Your goal: Retype every record below exactly as it appears.

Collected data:
○ ○ ○ ○ ○
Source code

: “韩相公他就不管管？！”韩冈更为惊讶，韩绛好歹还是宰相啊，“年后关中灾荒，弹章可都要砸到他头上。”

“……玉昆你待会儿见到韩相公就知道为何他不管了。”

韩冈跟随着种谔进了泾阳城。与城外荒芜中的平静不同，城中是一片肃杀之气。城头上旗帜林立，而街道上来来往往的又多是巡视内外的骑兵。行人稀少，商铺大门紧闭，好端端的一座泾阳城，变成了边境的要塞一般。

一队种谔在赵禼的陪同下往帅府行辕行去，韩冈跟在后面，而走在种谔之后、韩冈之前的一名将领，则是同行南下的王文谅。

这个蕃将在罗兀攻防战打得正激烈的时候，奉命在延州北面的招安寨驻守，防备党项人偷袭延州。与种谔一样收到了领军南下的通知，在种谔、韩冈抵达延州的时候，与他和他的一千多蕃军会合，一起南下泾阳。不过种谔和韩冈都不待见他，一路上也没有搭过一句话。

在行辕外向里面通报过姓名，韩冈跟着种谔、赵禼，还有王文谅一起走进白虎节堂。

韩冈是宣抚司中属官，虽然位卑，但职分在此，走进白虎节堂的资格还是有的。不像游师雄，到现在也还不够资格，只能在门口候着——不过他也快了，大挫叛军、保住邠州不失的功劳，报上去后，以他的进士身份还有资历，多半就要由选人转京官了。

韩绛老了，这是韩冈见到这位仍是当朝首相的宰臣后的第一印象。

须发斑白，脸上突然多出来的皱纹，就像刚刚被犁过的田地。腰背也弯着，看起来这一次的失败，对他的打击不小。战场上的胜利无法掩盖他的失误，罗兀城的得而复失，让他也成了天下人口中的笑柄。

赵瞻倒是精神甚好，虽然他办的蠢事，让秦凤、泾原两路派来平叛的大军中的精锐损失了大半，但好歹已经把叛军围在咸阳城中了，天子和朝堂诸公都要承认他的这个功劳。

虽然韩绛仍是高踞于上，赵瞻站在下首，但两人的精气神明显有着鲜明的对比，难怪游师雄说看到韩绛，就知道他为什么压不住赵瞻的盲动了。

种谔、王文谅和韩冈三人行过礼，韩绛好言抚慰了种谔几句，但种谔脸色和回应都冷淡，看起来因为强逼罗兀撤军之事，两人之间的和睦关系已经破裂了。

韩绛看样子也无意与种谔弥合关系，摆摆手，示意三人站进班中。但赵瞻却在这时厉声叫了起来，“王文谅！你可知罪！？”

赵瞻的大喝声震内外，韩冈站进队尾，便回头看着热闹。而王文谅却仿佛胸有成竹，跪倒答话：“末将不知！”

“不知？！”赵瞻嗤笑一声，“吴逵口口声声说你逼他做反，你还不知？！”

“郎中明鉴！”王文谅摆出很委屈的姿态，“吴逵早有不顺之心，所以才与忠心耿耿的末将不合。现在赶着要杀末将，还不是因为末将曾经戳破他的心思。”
○ ○ ○ ○ ○
Your solution:
Source code

: “韩相公他就不管管？！”韩冈更为惊讶，韩绛好歹还是宰相啊，“年后关中灾荒，弹章可都要砸到他头上。”

“……玉昆你待会儿见到韩相公就知道为何他不管了。”

韩冈跟随着种谔进了泾阳城。与城外荒芜中的平静不同，城中是一片肃杀之气。城头上旗帜林立，而街道上来来往往的又多是巡视内外的骑兵。行人稀少，商铺大门紧闭，好端端的一座泾阳城，变成了边境的要塞一般。

一队种谔在赵禼的陪同下往帅府行辕行去，韩冈跟在后面，而走在种谔之后、韩冈之前的一名将领，则是同行南下的王文谅。

这个蕃将在罗兀攻防战打得正激烈的时候，奉命在延州北面的招安寨驻守，防备党项人偷袭延州。与种谔一样收到了领军南下的通知，在种谔、韩冈抵达延州的时候，与他和他的一千多蕃军会合，一起南下泾阳。不过种谔和韩冈都不待见他，一路上也没有搭过一句话。

在行辕外向里面通报过姓名，韩冈跟着种谔、赵禼，还有王文谅一起走进白虎节堂。

韩冈是宣抚司中属官，虽然位卑，但职分在此，走进白虎节堂的资格还是有的。不像游师雄，到现在也还不够资格，只能在门口候着——不过他也快了，大挫叛军、保住邠州不失的功劳，报上去后，以他的进士身份还有资历，多半就要由选人转京官了。

韩绛老了，这是韩冈见到这位仍是当朝首相的宰臣后的第一印象。

须发斑白，脸上突然多出来的皱纹，就像刚刚被犁过的田地。腰背也弯着，看起来这一次的失败，对他的打击不小。战场上的胜利无法掩盖他的失误，罗兀城的得而复失，让他也成了天下人口中的笑柄。

赵瞻倒是精神甚好，虽然他办的蠢事，让秦凤、泾原两路派来平叛的大军中的精锐损失了大半，但好歹已经把叛军围在咸阳城中了，天子和朝堂诸公都要承认他的这个功劳。

虽然韩绛仍是高踞于上，赵瞻站在下首，但两人的精气神明显有着鲜明的对比，难怪游师雄说看到韩绛，就知道他为什么压不住赵瞻的盲动了。

种谔、王文谅和韩冈三人行过礼，韩绛好言抚慰了种谔几句，但种谔脸色和回应都冷淡，看起来因为强逼罗兀撤军之事，两人之间的和睦关系已经破裂了。

韩绛看样子也无意与种谔弥合关系，摆摆手，示意三人站进班中。但赵瞻却在这时厉声叫了起来，“王文谅！你可知罪！？”

赵瞻的大喝声震内外，韩冈站进队尾，便回头看着热闹。而王文谅却仿佛胸有成竹，跪倒答话：“末将不知！”

“不知？！”赵瞻嗤笑一声，“吴逵口口声声说你逼他做反，你还不知？！”

“郎中明鉴！”王文谅摆出很委屈的姿态，“吴逵早有不顺之心，所以才与忠心耿耿的末将不合。现在赶着要杀末将，还不是因为末将曾经戳破他的心思。”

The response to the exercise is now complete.